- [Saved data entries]

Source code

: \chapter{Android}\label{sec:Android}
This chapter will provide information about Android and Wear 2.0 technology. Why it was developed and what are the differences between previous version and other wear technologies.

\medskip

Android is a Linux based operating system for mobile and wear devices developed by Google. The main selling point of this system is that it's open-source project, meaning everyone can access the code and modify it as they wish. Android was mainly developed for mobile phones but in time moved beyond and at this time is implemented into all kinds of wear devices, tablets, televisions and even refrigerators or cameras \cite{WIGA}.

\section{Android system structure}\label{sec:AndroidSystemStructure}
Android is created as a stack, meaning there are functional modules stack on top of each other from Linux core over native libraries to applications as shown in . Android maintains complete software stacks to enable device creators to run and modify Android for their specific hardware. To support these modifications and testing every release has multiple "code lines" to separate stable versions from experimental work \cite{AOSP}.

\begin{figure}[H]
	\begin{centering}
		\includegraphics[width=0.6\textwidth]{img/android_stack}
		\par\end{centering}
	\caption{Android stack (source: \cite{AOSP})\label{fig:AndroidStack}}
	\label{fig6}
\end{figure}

- [Work instruction] The reply is a bare number, the count of lines in these entries that hold the word "system".

- [Solution below] 2